EXERCISE
Below is a block of entries; repeat exactly the lines starting at the line that contains "重新插入sd卡（是为了让电脑重新识别一下，忘了也没关系）" and ending at the line that contains "从MHYC.TECH下载此[zip文件]", both included.

RECORDS FOR THIS EXERCISE
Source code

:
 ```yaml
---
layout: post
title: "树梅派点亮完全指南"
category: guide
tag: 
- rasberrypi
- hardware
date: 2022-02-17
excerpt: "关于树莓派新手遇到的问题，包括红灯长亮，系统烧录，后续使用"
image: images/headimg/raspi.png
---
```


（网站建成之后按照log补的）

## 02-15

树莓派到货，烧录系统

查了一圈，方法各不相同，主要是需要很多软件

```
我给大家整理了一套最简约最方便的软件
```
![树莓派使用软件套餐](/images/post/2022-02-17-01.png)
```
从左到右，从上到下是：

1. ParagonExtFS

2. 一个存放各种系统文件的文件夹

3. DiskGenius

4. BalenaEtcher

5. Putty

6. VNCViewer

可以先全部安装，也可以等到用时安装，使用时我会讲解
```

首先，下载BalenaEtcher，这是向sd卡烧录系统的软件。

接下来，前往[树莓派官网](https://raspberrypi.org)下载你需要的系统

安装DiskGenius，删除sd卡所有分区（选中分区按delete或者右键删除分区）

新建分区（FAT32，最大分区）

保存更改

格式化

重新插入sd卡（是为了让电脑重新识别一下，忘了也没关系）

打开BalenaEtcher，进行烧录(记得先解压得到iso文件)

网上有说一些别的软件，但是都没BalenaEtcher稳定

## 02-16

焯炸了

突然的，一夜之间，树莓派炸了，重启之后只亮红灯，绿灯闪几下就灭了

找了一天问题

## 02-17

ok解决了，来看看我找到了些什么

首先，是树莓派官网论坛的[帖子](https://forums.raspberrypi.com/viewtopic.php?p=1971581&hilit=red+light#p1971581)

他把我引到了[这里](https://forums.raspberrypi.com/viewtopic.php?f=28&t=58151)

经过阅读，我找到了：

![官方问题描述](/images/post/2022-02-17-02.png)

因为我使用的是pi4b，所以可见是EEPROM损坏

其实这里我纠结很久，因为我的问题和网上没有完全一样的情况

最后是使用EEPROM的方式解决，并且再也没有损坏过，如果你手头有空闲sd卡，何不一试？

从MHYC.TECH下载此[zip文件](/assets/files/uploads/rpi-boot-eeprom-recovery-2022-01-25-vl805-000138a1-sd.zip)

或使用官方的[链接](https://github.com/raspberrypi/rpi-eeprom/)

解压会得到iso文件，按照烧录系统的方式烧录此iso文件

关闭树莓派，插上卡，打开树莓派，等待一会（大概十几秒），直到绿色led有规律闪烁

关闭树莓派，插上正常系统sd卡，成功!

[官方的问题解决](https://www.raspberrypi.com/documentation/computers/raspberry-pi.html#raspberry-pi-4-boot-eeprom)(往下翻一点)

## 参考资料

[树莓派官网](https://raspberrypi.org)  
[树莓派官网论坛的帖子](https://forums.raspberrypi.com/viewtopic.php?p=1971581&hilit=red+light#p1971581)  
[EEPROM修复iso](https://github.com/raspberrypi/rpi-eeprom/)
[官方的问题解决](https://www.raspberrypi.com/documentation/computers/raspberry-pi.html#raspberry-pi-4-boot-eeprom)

* * *

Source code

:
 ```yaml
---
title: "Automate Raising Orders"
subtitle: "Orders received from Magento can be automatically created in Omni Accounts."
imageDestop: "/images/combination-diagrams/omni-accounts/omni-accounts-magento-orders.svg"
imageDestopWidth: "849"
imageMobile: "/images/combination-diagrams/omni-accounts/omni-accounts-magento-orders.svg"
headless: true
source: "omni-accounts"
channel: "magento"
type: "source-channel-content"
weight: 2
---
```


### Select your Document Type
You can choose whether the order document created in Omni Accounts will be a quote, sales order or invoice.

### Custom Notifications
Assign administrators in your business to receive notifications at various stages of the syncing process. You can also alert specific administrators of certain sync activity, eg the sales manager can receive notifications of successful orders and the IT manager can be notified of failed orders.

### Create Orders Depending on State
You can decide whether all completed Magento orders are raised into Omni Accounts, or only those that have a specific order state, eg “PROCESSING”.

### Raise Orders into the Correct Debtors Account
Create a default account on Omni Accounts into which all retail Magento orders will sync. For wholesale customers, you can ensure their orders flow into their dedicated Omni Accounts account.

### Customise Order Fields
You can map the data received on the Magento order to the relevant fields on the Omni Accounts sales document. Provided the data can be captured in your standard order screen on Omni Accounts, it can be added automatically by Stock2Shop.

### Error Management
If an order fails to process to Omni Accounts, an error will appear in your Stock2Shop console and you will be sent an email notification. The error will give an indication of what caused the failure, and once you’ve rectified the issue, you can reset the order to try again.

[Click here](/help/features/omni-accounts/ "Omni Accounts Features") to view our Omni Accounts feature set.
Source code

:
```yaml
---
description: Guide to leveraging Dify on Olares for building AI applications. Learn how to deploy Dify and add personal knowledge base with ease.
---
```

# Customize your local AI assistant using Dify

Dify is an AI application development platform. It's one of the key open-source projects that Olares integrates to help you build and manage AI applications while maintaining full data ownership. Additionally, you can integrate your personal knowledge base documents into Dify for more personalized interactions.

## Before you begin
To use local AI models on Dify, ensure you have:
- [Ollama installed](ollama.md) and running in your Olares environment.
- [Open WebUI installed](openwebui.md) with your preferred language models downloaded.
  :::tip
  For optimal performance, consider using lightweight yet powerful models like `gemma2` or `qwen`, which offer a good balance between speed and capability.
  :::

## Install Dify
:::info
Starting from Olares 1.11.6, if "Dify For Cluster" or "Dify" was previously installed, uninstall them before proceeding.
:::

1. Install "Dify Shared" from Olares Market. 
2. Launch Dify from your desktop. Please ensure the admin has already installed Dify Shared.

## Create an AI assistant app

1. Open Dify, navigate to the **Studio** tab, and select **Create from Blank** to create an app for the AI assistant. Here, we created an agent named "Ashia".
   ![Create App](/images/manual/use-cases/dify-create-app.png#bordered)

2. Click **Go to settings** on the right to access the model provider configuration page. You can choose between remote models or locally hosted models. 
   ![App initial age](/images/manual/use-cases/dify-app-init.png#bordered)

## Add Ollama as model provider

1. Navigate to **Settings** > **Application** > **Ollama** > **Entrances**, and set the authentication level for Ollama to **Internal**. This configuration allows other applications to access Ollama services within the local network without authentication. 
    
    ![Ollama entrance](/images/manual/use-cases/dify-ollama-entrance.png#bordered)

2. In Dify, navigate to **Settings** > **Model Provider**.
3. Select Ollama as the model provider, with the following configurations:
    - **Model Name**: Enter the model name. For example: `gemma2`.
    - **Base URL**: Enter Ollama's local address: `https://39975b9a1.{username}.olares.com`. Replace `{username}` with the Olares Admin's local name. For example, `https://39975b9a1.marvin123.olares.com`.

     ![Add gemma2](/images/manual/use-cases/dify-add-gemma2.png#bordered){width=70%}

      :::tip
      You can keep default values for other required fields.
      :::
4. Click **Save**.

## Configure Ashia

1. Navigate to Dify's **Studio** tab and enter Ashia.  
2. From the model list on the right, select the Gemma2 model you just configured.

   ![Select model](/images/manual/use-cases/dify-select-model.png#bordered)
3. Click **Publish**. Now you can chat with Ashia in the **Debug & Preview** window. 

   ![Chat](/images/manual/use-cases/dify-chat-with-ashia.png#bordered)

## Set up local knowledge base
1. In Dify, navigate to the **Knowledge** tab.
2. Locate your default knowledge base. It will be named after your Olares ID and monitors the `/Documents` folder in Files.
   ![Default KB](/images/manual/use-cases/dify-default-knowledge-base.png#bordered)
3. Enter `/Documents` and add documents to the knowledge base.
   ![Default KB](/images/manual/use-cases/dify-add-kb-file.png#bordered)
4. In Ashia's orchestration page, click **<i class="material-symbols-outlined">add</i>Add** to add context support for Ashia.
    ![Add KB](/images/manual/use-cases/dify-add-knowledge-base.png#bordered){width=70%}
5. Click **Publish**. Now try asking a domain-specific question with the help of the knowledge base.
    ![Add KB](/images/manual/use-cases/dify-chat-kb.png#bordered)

--

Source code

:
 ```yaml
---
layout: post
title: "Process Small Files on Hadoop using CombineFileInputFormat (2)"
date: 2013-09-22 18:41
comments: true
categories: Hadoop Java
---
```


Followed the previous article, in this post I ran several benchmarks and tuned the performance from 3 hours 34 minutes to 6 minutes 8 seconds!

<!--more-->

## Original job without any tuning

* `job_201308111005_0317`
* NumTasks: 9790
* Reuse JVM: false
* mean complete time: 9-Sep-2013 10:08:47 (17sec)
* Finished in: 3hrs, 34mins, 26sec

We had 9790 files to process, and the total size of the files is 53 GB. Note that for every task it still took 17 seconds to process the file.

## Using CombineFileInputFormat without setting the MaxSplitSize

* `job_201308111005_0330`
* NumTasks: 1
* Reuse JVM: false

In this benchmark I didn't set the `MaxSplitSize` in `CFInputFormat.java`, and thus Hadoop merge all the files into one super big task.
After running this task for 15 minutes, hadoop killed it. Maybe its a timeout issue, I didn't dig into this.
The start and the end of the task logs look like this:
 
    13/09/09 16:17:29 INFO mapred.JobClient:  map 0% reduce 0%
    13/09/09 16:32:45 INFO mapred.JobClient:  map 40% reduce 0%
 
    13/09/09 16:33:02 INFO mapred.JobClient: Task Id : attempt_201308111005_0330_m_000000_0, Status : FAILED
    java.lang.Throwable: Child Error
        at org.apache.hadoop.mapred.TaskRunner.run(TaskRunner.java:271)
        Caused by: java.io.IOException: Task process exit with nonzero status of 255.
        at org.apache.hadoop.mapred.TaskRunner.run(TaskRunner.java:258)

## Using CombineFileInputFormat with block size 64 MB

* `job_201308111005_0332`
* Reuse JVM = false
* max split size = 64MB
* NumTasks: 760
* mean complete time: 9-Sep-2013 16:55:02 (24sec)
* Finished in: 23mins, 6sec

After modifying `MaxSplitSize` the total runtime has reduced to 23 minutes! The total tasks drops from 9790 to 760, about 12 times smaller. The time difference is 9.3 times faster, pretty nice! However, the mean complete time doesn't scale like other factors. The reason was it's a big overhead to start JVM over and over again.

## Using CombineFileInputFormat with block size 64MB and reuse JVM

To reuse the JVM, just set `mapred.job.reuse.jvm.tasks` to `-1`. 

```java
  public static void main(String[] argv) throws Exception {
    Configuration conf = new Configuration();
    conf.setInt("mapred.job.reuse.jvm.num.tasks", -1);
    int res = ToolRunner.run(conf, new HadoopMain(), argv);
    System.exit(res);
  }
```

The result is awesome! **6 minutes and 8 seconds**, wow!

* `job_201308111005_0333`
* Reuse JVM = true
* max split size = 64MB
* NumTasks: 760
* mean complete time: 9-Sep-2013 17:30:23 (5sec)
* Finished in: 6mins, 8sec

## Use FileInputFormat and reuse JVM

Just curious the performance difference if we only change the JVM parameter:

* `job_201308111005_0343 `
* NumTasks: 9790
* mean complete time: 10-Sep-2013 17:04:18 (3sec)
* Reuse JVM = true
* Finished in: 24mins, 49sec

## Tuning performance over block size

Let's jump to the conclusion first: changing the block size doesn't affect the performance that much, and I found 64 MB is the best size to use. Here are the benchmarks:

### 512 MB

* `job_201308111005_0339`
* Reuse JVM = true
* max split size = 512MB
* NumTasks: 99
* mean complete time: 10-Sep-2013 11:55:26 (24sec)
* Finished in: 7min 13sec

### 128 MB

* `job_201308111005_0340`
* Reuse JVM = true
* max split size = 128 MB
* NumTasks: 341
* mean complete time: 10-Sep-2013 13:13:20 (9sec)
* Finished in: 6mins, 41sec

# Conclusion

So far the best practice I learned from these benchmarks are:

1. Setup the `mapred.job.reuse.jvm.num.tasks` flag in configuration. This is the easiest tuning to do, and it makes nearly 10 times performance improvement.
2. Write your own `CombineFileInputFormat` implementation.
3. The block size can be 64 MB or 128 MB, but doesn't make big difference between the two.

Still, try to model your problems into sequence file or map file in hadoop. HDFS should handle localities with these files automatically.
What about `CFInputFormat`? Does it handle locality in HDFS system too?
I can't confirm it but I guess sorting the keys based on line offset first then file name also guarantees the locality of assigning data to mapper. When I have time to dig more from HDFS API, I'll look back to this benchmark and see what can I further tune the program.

SOLUTION TO THIS TASK
重新插入sd卡（是为了让电脑重新识别一下，忘了也没关系）

打开BalenaEtcher，进行烧录(记得先解压得到iso文件)

网上有说一些别的软件，但是都没BalenaEtcher稳定

## 02-16

焯炸了

突然的，一夜之间，树莓派炸了，重启之后只亮红灯，绿灯闪几下就灭了

找了一天问题

## 02-17

ok解决了，来看看我找到了些什么

首先，是树莓派官网论坛的[帖子](https://forums.raspberrypi.com/viewtopic.php?p=1971581&hilit=red+light#p1971581)

他把我引到了[这里](https://forums.raspberrypi.com/viewtopic.php?f=28&t=58151)

经过阅读，我找到了：

![官方问题描述](/images/post/2022-02-17-02.png)

因为我使用的是pi4b，所以可见是EEPROM损坏

其实这里我纠结很久，因为我的问题和网上没有完全一样的情况

最后是使用EEPROM的方式解决，并且再也没有损坏过，如果你手头有空闲sd卡，何不一试？

从MHYC.TECH下载此[zip文件](/assets/files/uploads/rpi-boot-eeprom-recovery-2022-01-25-vl805-000138a1-sd.zip)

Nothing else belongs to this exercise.